Petersburg Garı’nda karısıyla vedalaşırken, Lukawski şunları söyledi: “Rüyayı anımsıyor musun?” Karısının yanıtı şöyle oldu: “Allah aşkına, niçin onu bana soruyorsun!” Çünkü ben geri dönmeyeceğimden ve tekrar görüşemeyeceğimizden eminim.” Madam Lukawski eşini yatıştırmaya, sakinleştirmeye çalıştı ama o, sesindeki derin bir hüzünle şunları söylemekten kendini alamamıştı: “Sen ne dersen de, kanaatim ve hissiyatım değişmeyecek ve sonumun yakın olduğunu biliyorum. Bunu kimse engellemeyecek. Evet, ben gemiyi, güverteyi, çarpışmayı ve sonumu görüyorum. Bunların hepsi yine aynen rüyamdaki gibi gözümün önünde” Kısa bir sessizlikten sonra ekledi: “Benim ölüm haberim geldiği ve sen mâtem (yas) giysini giydiğin zaman, nefret ettiğim o uzun siyah peçeyi koymamanı rica ederim.” Madam Lukawski tepki vermeye gücü yetmedi ve hıçkırmaya başladı. Tren düdüğünü haykırarak hareket zamanını haber verdi, Lukawski karısını sevgiyle kucakladı ve tren istasyonundan ağır ağır uzaklaştı gitti.   

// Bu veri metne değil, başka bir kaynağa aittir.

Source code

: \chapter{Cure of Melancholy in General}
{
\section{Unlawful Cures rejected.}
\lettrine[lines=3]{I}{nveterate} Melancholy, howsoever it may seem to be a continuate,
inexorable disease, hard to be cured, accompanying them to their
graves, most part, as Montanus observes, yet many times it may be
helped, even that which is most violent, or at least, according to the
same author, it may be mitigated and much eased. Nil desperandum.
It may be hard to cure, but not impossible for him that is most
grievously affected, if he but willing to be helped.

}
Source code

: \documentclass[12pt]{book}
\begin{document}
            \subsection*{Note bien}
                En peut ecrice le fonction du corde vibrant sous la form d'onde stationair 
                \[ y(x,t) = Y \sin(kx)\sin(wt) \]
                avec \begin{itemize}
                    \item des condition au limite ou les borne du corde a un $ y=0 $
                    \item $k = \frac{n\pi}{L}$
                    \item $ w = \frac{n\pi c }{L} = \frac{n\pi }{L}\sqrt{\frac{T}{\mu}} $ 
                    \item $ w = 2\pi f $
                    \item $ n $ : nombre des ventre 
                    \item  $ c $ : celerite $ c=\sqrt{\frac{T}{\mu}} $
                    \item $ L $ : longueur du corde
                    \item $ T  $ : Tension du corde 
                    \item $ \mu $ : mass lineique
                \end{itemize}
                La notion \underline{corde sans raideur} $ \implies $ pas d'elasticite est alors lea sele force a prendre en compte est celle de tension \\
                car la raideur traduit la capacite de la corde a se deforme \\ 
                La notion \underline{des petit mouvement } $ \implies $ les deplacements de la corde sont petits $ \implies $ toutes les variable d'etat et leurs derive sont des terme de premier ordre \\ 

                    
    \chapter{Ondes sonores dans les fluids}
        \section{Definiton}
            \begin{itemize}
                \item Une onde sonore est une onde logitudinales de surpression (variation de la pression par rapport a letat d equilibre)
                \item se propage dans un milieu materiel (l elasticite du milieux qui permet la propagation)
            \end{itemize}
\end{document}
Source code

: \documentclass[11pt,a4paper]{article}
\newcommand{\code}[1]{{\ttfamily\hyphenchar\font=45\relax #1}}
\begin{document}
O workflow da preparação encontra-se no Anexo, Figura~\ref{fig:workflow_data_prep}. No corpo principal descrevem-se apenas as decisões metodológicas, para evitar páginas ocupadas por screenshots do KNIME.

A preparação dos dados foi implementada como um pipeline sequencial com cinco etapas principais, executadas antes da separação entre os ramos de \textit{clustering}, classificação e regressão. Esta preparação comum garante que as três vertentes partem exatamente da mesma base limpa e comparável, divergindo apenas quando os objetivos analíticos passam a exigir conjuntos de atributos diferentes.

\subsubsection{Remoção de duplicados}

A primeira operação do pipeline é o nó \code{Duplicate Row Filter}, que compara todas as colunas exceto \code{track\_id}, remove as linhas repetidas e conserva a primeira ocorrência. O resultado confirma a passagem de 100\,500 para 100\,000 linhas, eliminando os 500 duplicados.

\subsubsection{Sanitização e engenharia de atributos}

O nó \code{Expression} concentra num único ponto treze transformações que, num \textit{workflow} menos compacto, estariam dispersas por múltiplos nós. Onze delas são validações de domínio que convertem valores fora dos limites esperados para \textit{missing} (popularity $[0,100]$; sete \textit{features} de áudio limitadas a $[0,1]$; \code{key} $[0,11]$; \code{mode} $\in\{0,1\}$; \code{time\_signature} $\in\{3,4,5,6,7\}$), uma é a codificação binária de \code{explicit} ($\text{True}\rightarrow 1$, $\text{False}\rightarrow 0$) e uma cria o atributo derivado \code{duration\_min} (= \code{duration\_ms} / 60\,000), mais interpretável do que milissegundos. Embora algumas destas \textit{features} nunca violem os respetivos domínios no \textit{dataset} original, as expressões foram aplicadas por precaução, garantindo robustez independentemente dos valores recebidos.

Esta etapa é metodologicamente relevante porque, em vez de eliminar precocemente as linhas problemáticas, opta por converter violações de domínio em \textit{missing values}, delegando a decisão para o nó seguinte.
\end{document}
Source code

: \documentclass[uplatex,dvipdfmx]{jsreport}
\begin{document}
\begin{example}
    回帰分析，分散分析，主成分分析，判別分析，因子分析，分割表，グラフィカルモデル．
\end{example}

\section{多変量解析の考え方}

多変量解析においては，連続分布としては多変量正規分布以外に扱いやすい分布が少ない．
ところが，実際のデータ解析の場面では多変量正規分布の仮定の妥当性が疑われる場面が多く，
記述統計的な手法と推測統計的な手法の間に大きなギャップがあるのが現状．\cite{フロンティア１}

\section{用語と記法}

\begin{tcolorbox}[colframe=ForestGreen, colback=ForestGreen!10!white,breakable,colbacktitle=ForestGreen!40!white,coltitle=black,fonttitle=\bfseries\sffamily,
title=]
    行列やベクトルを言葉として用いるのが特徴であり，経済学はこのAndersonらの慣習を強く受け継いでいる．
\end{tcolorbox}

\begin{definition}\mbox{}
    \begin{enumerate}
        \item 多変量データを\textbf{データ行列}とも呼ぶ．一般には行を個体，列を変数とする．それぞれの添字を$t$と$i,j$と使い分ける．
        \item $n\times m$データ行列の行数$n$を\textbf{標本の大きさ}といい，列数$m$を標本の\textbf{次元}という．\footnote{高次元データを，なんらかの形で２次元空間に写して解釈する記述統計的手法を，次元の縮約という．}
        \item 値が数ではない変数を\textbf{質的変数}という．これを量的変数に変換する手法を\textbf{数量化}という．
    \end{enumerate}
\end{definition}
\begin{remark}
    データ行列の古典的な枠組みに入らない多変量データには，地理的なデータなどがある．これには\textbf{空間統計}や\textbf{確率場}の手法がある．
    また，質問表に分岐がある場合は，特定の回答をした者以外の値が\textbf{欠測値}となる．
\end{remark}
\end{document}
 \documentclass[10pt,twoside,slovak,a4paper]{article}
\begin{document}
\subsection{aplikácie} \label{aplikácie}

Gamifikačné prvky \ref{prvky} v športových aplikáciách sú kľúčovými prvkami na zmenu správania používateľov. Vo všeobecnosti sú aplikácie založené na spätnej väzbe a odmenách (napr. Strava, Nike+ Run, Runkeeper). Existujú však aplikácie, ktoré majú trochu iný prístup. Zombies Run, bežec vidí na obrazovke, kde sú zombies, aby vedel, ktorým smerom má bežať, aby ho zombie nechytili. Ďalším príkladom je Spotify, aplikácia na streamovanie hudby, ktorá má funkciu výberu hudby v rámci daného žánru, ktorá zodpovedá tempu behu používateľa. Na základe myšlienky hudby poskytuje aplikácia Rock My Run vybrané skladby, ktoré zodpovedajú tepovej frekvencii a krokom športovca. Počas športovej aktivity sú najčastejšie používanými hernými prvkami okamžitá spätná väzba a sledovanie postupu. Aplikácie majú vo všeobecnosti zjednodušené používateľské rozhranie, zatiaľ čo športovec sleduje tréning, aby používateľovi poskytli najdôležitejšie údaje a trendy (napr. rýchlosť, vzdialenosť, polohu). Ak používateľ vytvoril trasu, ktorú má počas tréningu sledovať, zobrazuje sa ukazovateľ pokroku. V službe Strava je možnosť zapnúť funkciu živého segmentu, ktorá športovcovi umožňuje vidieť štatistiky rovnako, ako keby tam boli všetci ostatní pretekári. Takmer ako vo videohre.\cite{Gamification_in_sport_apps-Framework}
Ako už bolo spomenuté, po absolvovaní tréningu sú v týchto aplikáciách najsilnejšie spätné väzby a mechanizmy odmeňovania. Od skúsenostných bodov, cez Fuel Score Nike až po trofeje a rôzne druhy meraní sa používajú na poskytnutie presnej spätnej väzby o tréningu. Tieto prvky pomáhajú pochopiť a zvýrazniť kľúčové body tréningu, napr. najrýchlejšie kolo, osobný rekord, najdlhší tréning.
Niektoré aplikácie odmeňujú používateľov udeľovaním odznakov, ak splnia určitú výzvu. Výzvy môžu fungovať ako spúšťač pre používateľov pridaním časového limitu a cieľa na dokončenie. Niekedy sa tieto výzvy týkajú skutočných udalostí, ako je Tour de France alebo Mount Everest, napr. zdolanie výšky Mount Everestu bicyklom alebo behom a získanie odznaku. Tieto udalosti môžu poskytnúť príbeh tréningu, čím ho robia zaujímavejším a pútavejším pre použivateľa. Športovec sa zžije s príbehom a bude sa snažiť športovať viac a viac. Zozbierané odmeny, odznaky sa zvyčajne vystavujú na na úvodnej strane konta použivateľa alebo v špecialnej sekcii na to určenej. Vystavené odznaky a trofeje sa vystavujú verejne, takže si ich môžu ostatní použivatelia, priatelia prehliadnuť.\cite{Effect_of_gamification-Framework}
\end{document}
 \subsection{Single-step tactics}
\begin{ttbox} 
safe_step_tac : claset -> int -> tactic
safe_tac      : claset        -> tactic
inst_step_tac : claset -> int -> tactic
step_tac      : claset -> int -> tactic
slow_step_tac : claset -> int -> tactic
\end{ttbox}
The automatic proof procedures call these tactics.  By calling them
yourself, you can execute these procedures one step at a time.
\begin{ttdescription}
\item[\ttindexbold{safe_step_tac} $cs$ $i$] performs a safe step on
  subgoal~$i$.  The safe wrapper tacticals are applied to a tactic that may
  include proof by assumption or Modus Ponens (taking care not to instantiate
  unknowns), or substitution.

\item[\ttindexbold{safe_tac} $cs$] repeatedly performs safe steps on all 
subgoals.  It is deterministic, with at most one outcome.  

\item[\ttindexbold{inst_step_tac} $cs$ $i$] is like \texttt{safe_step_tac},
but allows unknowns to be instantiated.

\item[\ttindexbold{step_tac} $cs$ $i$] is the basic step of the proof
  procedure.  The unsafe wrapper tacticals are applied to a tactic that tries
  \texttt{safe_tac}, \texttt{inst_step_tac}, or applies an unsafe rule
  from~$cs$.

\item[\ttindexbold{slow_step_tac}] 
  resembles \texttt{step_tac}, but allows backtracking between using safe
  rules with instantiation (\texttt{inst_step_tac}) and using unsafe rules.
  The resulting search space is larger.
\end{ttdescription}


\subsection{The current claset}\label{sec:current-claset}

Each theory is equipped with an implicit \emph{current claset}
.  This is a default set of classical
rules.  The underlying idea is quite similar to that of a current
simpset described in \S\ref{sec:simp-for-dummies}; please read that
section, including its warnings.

“Madam Lukawski iki haftalık sonsuz gibi gelen bir endişenin ardından Karadeniz’de Wladimir ve Sinens adında iki geminin çarpıştığını gazetelerden öğrendi. Ümitsizlik içinde Odesa’daki amiral Zelenoi’ye kocasından bir haber almak için telgraf çekti ve şu yanıtı aldı: “Kocanızdan şimdiye kadar hiçbir haber alınmadı. Fakat şurası kesin ki O, Wladimir’deydi.” Bundan bir hafta sonra kocasının ölüm haberi geldi: Kaza sonrası Wladimir’de M.Henicke adında bir yolcu, bir cankurtaran simidiyle/ yeleğiyle denize atlamıştı. O sırada M.Lukawski’de suya düşmüştü cankurtaran simidine doğru yöneldi ama Henicke onu görünce “iki kişiyi kaldırma, ikimiz de  boğuluruz!”diye haykırmıştı. Fakat buna rağmen Lukawski simide saldırır ve yüzme bilmediğini söyler. Bunun üzerine Henicke, “o halde tutunun, ben iyi yüzücüyüm. Kendimi kurtarabilirim” dedi. Fakat tam bu sırada büyük bir dalga geldi ve onları birden bire ayırdı. M. Henicke kendini kurtarabildi fakat Lukawski mukadderatına doğru yürüdü.”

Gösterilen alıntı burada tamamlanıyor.